Sundry is also the president of the Forest Park Main Street Redevelopment Association and a member of the parking improvement committee. On Friday, Sundry said he will be sending out an e-mail to members of Main Street, and the Chamber of Commerce will do the same.
“Twelve is a start and I think if we have both our organizations push it we can easily take that number to the 70, 80, or 90 range,” Sundry said.
Sundry noted that the program is voluntary and that business owners can encourage their employees to participate, but cannot force them to park on Adams or Jackson.
“I’m hoping for one-third compliance, and I don’t mean for me, but I mean street wide,” Sundry said. “But if one-third of the employees or owners do it, that still will be a significant amount of spaces.”
Cecilia Hardacker, a co-owner of Two Fish on Madison Street, has been parking along the residential streets with business owners Jayne Ertel and Heidi Vance of Team Blonde. Hardacker said she fully supports the program.
“I think this idea is genius,” Hardacker said. “It’s so simple. You just have to walk a couple blocks.”
Hardacker said that Two Fish is planning to apply for five permits. Two Fish has eight employees, two of whom walk to work and another rides her bike, Hardacker said.
But the owners of some businesses, especially those open late at night, have reservations about the program. They do not want their employees, particularly young women, to walk two or three blocks to their cars late at night.
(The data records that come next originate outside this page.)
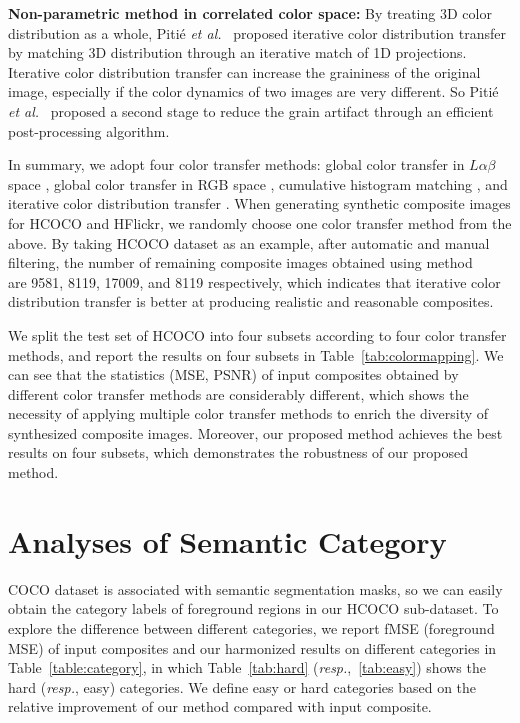 \documentclass[10pt,twocolumn,letterpaper]{article}
\begin{document}
\textbf{Non-parametric method in correlated color space: }By treating 3D color distribution as a whole, Pitié \textit{et al.}~\cite{Pitie2005ndimensionalsupp} proposed iterative color distribution transfer by matching 3D distribution through an iterative match of 1D projections. Iterative color distribution transfer can increase the graininess of the original image, especially if the color dynamics of two images are very different. So Pitié \textit{et al.}~\cite{pitie2007automatedsupp} proposed a second stage to reduce the grain artifact through an efficient post-processing algorithm.


In summary, we adopt four color transfer methods: global color transfer in $L\alpha\beta$ space \cite{reinhard2001colorsupp}, global color transfer in RGB space \cite{xiao2006colorsupp}, cumulative histogram matching \cite{fecker2008histogramsupp}, and iterative color distribution transfer \cite{pitie2007automatedsupp}. When generating synthetic composite images for HCOCO and HFlickr, we randomly choose one color transfer method from the above.
By taking HCOCO dataset as an example, after automatic and manual filtering, the number of remaining composite images obtained using method~\cite{reinhard2001colorsupp}~\cite{xiao2006colorsupp}~\cite{pitie2007automatedsupp}~\cite{fecker2008histogramsupp} are 9581, 8119, 17009, and 8119 respectively, which indicates that iterative color distribution transfer \cite{pitie2007automatedsupp} is better at producing realistic and reasonable composites. 

We split the test set of HCOCO into four subsets according to four color transfer methods, and report the results on four subsets in Table~\ref{tab:colormapping}. We can see that the statistics (MSE, PSNR) of input composites obtained by different color transfer methods are considerably different, which shows the necessity of applying multiple color transfer methods to enrich the diversity of synthesized composite images. Moreover, our proposed method achieves the best results on four subsets, which demonstrates the robustness of our proposed method.

\section{Analyses of Semantic Category} \label{sec:category}


COCO dataset is associated with semantic segmentation masks, so we can easily obtain the category labels of foreground regions in our HCOCO sub-dataset. To explore the difference between different categories, we report fMSE (foreground MSE) of input composites and our harmonized results on different categories in Table~\ref{table:category}, in which Table~\ref{tab:hard} (\emph{resp.},~\ref{tab:easy}) shows the hard (\emph{resp.}, easy) categories. We define easy or hard categories based on the relative improvement of our method compared with input composite.
\end{document}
“I wouldn’t think that too many of my employees would be (interested),” Doc Ryan’s owner Jim Shaw said, noting that he has many female employees getting off work at 2 a.m. or 3 a.m.
Connie Brown of the Brown Cow ice cream parlor is concerned that teenage girls who work at the shop walking to their cars late at night may not be safe. Eighteen of Brown Cow’s 22 employees are teenagers, Brown said.
The village council recently voted to increase the time limit for free on-street parking along Madison Street from two hours to three hours. The new time limit will be enforced with the help of six new part-time parking enforcement officers the village recently hired.
Charles Hoehne, who helped create the program with the ad hoc committee, is waiting to see how many employees ultimately sign up.
“This is a pilot program,” Hoehne said. “We’ll have to see how it goes.”